Beehive: The ’60s Musical

Mac-Haydn Theatre, Chatham

I bet I can guess your age by which current Mac-Haydn musical revue you like better.

By Andrew Andrews

Maya Cuevas, Kiara Hines and Julia Hajjar make up half the cast of Mac-Haydn’s production of Beehive: The 60s Musical, running concurrently with The World Goes ’Round. Original photos by Ann Kielbasa.

The 1960s is widely regarded as a decade of change in America.

Perhaps nothing reflects that change as readily as the music, from early songs about teenage girls’ frustrations with boys, to later numbers about young women’s frustrations with equality and politics.

Mac-Haydn’s production of Beehive: The ’60s Musical chronicles that progression of pop music with excerpts from over two dozen hits by female artists and groups.

Tied into a loose narration by a character named Wanda and five of her friends, the cast performs numbers from The Name Game to Make Your Own Kind of Music, interspersed with anecdotes and reminders of events that were important to a young woman coming of age over the course of the decade.

Closing out the theatre’s season, Beehive runs concurrently with another musical revue, The World Goes ’Round, and it’s even possible to attend both productions on the same day, as I’ve just done!

Ashley DeLane Burger and Angie Colonna (left), and Mia Sempertegui (front) complete the cast.

Beehive may be a musical revue, but there’s a lot more to it than just the music.

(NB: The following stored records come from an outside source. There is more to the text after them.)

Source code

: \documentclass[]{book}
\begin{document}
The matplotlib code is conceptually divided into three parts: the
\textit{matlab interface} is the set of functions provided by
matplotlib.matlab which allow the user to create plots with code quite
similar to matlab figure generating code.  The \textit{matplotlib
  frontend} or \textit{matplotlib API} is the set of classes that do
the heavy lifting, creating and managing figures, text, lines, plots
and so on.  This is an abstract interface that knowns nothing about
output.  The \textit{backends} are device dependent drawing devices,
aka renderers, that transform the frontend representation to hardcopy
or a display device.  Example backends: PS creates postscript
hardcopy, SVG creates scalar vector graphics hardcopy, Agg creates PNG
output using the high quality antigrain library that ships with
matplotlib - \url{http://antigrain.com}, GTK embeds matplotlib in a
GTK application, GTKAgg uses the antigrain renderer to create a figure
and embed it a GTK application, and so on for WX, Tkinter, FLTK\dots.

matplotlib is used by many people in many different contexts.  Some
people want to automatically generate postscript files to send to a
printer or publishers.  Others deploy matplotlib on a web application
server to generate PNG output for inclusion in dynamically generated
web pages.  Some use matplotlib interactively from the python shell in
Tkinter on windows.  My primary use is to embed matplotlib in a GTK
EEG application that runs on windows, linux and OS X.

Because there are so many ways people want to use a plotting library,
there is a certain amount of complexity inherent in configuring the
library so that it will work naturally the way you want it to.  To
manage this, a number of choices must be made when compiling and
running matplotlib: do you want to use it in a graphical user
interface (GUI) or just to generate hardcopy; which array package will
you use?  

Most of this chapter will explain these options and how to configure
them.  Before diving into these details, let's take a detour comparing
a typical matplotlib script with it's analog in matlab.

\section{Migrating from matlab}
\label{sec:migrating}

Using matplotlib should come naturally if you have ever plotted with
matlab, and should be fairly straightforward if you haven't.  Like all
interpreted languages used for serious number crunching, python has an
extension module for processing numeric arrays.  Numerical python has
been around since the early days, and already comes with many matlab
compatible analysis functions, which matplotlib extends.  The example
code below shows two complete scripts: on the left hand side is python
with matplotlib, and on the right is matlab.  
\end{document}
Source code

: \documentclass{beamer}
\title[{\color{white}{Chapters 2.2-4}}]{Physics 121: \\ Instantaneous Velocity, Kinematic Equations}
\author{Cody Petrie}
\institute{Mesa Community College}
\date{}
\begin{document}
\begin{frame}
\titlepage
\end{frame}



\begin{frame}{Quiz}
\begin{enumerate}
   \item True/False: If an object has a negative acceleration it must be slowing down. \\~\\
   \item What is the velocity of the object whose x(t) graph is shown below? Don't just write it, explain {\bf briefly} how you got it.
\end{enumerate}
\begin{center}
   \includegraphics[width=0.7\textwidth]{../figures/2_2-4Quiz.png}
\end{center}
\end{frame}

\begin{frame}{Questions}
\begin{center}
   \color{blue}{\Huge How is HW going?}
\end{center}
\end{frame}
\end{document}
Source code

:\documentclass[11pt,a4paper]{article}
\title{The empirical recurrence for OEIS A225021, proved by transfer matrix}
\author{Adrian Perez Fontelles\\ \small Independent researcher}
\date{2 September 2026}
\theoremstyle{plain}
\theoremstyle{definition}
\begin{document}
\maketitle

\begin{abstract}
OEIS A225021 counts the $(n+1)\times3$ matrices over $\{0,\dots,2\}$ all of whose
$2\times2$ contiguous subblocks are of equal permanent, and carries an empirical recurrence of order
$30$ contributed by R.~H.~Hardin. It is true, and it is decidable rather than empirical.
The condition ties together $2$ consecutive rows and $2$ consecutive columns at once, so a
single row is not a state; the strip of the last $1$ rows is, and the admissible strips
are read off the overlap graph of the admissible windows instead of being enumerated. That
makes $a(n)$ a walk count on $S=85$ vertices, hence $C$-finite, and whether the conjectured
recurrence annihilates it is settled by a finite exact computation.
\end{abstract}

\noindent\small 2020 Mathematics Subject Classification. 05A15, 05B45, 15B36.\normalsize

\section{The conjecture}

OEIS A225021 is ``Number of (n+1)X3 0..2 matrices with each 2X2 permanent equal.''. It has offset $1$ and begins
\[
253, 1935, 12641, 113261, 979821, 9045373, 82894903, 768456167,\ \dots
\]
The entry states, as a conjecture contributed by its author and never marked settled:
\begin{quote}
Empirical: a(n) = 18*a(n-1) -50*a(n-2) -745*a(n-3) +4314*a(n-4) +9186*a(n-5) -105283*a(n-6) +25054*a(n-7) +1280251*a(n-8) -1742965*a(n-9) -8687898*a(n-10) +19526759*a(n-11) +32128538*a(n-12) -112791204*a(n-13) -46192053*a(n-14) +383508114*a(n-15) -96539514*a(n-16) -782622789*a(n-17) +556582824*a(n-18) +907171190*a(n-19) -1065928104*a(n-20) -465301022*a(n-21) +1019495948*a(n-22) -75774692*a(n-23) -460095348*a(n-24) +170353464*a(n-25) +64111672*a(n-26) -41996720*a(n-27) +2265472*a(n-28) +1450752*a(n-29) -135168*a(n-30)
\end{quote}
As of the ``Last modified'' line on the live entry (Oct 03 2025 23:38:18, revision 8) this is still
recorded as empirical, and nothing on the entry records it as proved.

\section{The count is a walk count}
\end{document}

Along with what seemed like a hundred costume changes, you’ll experience period dances, recordings, projections and, of course, wigsbut surprisingly only a single beehive hairdo!

Having just been impressed by the matinee performance of The World Goes Round on the same set, I was a little let down by this one for a couple of reasons:

Firstly, whereas the earlier show’s sound was well-balanced and fully-functional, the volume of the band for this production frequently drowned out the vocals of the singers—sometimes because the microphones weren’t working, but other times because they just weren’t loud enough.

Secondly, even when we could hear the singing, it was regularly shallow and a little flat. While some of the numbers were covered very well, others sounded more like a high school talent contest or open mic night. Compared to the performers in the earlier show, the lineup for this production seems a little more “junior varsity.”

The strength of Beehive is in its sense of nostalgia, and if you grew up during the 1960s, that might be all it takes for you to be completely satisfied by this production.

Perhaps because I was just a baby at the end of that decade, I would sooner indulge in the highlights from Kander and Ebb, which stretch from the sixties to the early 2000s.

Andrew Andrews attended Beehive: The ’60s Musical at Mac-Haydn Theatre in Chatham on Saturday, September 11, 2021 @ 7:00pm to write this review.